* _Data to use_
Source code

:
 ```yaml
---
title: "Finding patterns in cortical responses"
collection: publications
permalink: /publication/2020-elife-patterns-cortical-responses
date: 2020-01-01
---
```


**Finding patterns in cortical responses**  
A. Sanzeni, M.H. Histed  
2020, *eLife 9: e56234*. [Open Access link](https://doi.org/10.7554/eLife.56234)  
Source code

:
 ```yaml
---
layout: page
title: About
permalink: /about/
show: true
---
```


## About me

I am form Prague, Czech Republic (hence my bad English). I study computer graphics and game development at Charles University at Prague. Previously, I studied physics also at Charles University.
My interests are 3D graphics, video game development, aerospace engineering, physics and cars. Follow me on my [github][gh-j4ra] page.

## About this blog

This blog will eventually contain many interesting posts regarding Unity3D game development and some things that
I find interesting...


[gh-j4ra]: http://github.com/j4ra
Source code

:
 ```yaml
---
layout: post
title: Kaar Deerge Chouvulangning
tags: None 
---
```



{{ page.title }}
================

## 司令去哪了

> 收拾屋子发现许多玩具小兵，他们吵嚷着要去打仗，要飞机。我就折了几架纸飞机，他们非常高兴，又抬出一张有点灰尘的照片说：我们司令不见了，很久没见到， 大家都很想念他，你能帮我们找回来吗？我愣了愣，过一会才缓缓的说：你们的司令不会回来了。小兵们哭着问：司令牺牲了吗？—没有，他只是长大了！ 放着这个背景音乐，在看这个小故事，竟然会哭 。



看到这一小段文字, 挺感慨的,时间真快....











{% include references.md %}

* * *

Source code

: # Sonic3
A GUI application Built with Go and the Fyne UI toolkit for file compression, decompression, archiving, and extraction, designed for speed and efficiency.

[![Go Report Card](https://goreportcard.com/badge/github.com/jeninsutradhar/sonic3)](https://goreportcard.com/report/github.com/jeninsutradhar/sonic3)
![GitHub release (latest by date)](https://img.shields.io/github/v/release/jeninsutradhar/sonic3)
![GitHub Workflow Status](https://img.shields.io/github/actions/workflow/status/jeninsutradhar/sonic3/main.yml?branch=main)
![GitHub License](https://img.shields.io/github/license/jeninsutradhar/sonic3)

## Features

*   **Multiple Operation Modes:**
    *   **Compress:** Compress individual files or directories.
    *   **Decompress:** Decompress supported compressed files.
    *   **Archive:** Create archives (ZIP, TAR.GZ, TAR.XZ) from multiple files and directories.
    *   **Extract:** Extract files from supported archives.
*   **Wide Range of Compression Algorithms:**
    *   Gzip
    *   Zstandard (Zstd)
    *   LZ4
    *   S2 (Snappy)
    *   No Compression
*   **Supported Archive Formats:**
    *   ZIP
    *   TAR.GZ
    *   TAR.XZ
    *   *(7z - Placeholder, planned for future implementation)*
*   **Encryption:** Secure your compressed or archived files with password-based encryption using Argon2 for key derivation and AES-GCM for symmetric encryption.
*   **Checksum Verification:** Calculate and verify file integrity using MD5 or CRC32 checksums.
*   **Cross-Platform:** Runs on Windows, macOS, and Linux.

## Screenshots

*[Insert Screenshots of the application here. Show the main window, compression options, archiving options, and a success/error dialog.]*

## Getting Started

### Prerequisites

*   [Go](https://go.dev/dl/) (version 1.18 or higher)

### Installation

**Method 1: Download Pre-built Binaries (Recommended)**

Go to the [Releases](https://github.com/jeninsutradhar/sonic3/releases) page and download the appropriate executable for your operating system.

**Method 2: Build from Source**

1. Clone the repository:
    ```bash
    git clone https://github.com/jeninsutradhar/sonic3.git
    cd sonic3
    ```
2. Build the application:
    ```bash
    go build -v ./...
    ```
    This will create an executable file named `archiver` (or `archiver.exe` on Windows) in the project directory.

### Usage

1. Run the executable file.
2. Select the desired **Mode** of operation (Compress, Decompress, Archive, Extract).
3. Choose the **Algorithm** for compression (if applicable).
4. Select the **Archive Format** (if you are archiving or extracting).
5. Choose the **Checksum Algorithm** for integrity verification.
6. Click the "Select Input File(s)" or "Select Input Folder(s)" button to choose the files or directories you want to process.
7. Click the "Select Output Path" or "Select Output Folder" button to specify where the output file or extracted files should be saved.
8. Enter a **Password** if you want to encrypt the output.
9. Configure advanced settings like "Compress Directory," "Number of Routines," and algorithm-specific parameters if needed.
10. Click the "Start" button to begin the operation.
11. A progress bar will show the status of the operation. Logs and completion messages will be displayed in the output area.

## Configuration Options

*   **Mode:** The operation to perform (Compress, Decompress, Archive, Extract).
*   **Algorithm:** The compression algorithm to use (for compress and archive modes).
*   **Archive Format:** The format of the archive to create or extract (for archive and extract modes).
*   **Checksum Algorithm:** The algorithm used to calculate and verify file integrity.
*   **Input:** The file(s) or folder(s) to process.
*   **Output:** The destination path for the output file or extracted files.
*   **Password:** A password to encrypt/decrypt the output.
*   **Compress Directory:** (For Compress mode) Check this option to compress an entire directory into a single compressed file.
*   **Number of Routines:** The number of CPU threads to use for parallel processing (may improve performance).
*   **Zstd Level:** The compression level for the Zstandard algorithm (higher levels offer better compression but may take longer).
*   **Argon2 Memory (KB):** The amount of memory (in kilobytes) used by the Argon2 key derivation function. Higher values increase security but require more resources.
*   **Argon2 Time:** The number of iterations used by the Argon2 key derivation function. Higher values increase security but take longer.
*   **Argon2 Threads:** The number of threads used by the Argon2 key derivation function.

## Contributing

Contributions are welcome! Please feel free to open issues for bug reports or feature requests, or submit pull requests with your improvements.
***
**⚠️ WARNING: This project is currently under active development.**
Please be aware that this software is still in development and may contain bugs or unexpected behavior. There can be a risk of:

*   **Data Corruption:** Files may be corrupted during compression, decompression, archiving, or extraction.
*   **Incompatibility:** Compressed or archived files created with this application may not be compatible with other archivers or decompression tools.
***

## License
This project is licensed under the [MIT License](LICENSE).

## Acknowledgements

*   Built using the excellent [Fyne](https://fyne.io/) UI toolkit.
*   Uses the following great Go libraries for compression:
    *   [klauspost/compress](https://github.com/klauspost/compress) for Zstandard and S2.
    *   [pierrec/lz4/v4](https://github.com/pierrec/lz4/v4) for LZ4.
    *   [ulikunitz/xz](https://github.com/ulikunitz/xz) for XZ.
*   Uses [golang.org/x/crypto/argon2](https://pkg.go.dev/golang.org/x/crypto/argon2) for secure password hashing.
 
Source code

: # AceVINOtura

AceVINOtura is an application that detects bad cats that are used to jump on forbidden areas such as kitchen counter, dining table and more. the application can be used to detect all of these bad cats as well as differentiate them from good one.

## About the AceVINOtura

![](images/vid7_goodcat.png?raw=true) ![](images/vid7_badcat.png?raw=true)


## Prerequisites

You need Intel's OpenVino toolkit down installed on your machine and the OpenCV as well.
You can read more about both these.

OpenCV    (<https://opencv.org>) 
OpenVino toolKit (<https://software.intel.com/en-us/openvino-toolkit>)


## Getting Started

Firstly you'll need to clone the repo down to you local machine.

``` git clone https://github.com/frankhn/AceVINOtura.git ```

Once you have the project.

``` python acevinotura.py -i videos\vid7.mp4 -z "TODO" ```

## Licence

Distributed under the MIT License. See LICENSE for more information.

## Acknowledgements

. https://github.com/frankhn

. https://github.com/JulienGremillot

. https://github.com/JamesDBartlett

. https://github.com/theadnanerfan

---

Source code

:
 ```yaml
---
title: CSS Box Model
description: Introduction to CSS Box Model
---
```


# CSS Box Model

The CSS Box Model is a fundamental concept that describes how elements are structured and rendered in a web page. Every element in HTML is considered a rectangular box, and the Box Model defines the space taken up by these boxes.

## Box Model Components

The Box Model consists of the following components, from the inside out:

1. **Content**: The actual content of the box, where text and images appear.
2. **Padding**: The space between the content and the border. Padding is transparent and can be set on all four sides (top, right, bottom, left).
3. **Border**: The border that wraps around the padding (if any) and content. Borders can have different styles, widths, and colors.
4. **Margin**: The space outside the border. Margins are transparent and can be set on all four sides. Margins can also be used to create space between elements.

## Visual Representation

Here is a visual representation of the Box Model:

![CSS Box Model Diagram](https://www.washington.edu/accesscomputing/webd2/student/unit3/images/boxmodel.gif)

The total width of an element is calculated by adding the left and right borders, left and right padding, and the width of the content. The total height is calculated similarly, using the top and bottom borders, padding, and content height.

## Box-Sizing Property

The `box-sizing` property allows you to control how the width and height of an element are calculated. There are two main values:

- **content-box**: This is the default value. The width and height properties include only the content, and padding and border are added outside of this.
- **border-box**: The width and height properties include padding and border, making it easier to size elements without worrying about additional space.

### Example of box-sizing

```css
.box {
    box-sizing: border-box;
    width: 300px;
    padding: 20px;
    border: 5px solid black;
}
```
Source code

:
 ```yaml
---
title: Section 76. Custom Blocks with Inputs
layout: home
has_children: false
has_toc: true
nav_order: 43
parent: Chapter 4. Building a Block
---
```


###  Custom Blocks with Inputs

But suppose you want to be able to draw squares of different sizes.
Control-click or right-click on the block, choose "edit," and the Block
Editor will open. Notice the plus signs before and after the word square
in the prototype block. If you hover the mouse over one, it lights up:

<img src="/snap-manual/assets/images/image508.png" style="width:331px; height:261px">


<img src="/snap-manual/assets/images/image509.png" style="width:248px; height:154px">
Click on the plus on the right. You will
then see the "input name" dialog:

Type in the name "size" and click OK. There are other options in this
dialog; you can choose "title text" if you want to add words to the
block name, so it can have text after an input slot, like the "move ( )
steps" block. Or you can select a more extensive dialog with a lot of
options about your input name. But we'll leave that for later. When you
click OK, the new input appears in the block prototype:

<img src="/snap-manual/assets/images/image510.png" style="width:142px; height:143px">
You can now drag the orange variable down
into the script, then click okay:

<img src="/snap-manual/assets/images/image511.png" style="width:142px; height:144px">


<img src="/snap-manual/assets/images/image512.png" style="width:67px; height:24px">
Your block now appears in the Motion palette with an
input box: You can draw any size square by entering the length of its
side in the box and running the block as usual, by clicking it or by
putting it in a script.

* _Task statement_
The lines above from the one with "Your block now" through the one with "putting it in a script." are to be duplicated exactly, ends included, with nothing added.

* _Reply to the exercise_
Your block now appears in the Motion palette with an
input box: You can draw any size square by entering the length of its
side in the box and running the block as usual, by clicking it or by
putting it in a script.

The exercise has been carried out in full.